Among HIV-positive subjects, 15.8% were single, 30.6% were monogamous, 14.2% were polygamous, 27.5% were divorced, and 12.0% were widowed. Among HIV-negative subjects, 22.5% were single, 31.8% were monogamous, 22.6% were polygamous, 19.5% were divorced, and 3.7% were widowed. Nearly a quarter of female subjects had 6 or more children and the majority (61.0%) did not use contraception. Almost half of all subjects had no formal education. A quarter of HIV-positive subjects were smokers versus 18.8% of HIV-negative subjects, and approximately 14.6% of HIV-positive subjects used alcohol versus 8.5% of HIV-negative subjects. Approximately a quarter of female subjects were commercial sex workers. When excluding commercial sex workers, 23.6% of all subjects, 13.3% of HIV-positive subjects and 33.5% of HIV-negative subjects used contraception; 14.3% of HIV-positive subjects and 9.8% of HIV-negative subjects were smokers, and 6.3% of HIV-positive subjects and 2.9% of HIV-negative subjects used alcohol.

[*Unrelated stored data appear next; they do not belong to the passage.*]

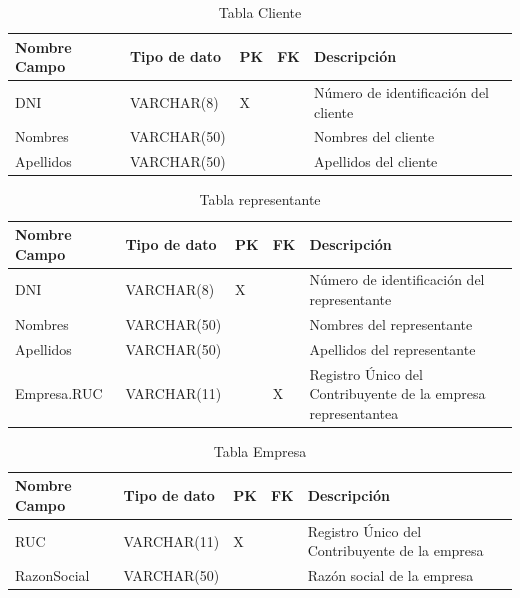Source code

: \documentclass[12pt]{article}
\begin{document}
\begin{table}[htbp]
    \begin{center}
        \begin{tabular}{|p{3cm}|p{3cm}|p{1cm}|p{1cm}|p{6cm}|}
            \hline
            Nombre Campo & Tipo de dato & PK & FK & Descripción \\
            \hline
            DNI & VARCHAR(8) & X &  & Número de identificación del cliente \\
            Nombres & VARCHAR(50) &  &  & Nombres del cliente \\
            Apellidos & VARCHAR(50) &  &  & Apellidos del cliente \\
            \hline
            \end{tabular}
        \caption{Tabla Cliente}
    \end{center}
\end{table}


\begin{table}[htbp]
    \begin{center}
        \begin{tabular}{|p{3cm}|p{3cm}|p{1cm}|p{1cm}|p{6cm}|}
            \hline
            Nombre Campo & Tipo de dato & PK & FK & Descripción \\
            \hline
            DNI & VARCHAR(8) & X &  & Número de identificación del representante \\
            Nombres & VARCHAR(50) &  &  & Nombres del representante \\
            Apellidos & VARCHAR(50) &  &  & Apellidos del representante \\
            Empresa.RUC & VARCHAR(11) &  & X & Registro Único del Contribuyente de la empresa representantea \\
            \hline
            \end{tabular}
        \caption{Tabla representante}
    \end{center}
\end{table}


\begin{table}[htbp]
    \begin{center}
        \begin{tabular}{|p{3cm}|p{3cm}|p{1cm}|p{1cm}|p{6cm}|}
            \hline
            Nombre Campo & Tipo de dato & PK & FK & Descripción \\
            \hline
            RUC & VARCHAR(11) & X &  & Registro Único del Contribuyente de la empresa \\
            RazonSocial & VARCHAR(50) &  &  & Razón social de la empresa \\
            \hline
            \end{tabular}
        \caption{Tabla Empresa}
    \end{center}
\end{table}
\end{document}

The median BMI among HIV-positive subjects was 19.5 versus 22.0 among HIV-negative subjects. Approximately 16.5% of HIV-positive subjects were overweight or obese versus 30% of HIV-negative subjects. Among HIV-positive subjects nearly 40% were underweight versus 17.4% of HIV-negative subjects.
Approximately 60% of all subjects had pre-hypertension. Among HIV-positive individuals, 11.9% had hypertension, of which 8.5% had systolic HTN and 9.0% had diastolic hypertension. Among HIV-negative individuals, 17.6% had hypertension, of which 13.3% had systolic HTN and 11.2% had diastolic hypertension. One quarter of both HIV-positive and HIV-negative individuals with HTN had stage 2 HTN. Among HIV-positive individuals, systolic blood pressure (SBP) ranged from 80–200 and diastolic blood pressure (DBP) ranged from 40–130, versus a SBP range of 90–220 and a DBP range of 40–120 among HIV-negative individuals.
Among HIV-positive subjects, 43.5% had WHO stage 3 or 4 disease, 40.0% had a CD4 count <200/mm3, and 11.0% were on antiretroviral therapy (ART). The odds of receiving ART increased with time (OR 1.89 per year, 95% CI 1.71–2.10; p<0.01).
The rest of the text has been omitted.